Julian Savea v Manu Tuilagi. At the risk of seeming unimaginative, I’ve picked the obvious choice and – let’s be honest – it is easily the standout clash on the field. Two of the most destructive runners in world rugby are going head to head, but one of them has a distinct advantage. Savea has been on the wing all of his professional career, and running in tries for fun from out wide, and he knows his role inside – Tuilagi doesn’t. Savea will look to expose the big man, perhaps looking to his centres to draw him in and give him the outside, where I suspect he probably has an extra yard of pace. If Tuilagi stays disciplined though, then we are in for one hell of an encounter – I back the England man to win any one-on-one battles with the ball in hand – but it will all depend on his work rate and how often he can get himself in the game. The simple fact is that whoever of these two gets their hands on the ball the most will cause the most damage.
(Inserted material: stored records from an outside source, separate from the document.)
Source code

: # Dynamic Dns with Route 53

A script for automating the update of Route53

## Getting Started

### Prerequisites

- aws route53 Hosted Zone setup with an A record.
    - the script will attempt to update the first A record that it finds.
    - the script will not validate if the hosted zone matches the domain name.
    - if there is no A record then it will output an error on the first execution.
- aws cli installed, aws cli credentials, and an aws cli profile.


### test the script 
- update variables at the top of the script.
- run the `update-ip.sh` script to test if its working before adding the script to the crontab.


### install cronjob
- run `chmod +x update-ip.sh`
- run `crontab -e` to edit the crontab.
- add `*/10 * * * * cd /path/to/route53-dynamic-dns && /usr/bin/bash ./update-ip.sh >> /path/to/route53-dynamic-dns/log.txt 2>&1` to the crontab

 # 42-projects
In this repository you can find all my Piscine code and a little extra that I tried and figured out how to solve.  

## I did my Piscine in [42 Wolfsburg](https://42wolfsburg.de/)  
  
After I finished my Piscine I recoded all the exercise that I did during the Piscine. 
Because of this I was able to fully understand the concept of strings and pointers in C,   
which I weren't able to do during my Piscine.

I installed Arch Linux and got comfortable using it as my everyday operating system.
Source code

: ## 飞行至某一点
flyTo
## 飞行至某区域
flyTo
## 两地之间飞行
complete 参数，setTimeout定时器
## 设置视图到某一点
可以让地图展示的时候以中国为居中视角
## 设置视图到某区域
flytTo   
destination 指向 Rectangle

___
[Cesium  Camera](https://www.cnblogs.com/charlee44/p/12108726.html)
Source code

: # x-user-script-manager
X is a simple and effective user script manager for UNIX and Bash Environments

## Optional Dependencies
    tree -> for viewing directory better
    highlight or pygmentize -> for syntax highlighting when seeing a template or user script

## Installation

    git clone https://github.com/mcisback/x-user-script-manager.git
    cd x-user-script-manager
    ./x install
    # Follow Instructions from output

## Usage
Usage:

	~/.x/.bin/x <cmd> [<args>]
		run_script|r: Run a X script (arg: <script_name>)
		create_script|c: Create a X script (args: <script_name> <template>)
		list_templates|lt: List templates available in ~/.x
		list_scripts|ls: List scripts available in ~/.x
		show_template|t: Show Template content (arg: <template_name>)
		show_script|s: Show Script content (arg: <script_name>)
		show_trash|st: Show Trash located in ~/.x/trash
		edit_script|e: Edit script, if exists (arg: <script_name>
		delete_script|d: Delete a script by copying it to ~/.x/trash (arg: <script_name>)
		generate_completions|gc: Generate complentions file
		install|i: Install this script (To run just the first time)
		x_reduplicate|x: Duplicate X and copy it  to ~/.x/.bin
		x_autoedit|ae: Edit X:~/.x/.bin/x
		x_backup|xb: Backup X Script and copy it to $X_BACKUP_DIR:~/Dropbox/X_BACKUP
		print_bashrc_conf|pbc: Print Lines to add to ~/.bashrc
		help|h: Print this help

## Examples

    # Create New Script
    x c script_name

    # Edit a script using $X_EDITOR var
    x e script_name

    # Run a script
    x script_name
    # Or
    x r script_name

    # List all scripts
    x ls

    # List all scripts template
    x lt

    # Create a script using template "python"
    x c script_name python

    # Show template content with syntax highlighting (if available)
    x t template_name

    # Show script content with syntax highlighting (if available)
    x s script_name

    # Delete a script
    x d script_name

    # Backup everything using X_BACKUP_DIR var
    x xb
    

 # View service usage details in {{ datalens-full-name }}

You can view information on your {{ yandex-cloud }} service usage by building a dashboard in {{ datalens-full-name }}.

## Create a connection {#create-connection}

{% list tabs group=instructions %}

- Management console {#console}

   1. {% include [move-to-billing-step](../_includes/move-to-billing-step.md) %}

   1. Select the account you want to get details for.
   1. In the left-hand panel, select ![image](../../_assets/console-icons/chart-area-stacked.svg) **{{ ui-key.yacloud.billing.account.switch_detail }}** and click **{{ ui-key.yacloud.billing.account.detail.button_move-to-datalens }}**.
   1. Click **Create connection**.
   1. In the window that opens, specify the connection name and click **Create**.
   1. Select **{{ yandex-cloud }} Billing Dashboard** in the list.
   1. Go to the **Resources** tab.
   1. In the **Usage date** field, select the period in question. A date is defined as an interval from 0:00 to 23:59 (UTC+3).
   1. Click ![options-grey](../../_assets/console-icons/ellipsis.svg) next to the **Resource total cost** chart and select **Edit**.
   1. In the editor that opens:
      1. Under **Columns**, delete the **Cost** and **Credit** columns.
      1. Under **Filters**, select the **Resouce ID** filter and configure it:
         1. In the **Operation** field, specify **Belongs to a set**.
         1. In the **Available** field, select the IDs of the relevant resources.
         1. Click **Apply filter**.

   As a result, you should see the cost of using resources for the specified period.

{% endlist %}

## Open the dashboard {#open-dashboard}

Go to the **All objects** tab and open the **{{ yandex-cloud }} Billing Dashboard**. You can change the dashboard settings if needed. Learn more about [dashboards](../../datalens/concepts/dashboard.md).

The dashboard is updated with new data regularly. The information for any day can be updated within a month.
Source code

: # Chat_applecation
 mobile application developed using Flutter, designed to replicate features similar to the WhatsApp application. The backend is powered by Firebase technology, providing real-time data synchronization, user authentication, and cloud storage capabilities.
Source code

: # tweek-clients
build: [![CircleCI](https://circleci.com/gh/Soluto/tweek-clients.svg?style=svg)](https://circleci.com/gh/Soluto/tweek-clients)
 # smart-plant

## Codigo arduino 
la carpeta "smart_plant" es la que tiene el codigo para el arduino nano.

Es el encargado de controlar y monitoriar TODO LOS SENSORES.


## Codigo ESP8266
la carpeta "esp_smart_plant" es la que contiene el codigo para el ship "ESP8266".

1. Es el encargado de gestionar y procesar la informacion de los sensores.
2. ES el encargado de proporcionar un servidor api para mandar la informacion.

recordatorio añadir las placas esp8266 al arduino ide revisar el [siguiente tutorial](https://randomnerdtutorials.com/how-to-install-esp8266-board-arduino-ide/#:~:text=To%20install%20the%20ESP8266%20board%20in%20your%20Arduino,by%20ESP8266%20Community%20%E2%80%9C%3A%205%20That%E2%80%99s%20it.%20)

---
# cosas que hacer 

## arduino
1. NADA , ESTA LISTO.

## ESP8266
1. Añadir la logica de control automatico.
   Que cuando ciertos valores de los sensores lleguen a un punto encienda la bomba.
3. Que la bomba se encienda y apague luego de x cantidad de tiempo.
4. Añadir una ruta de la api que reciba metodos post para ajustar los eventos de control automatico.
Perhaps the easy thing to think in this one is that, now the cavalry has arrived, England can take the next step on their World Cup journey and beat the All Blacks in their back yard. And to some extent that makes sense – not only have established conquerors of the All Blacks such as Owen Farrell and Tom Wood returned, but the England bench actually looks – arguably – stronger than that of their opponents. But I cannot help but feel that England will have woken the dragon with their impudently impressive display last week – the All Blacks will not be as sloppy again, and will be hungry to put the visitors in their place. I also have the very nasty suspicion that Tuilagi be exploited aerially, but I hope I’m proven wrong. Either way, this one will prove to be an even bigger test than the first. New Zealand by 8.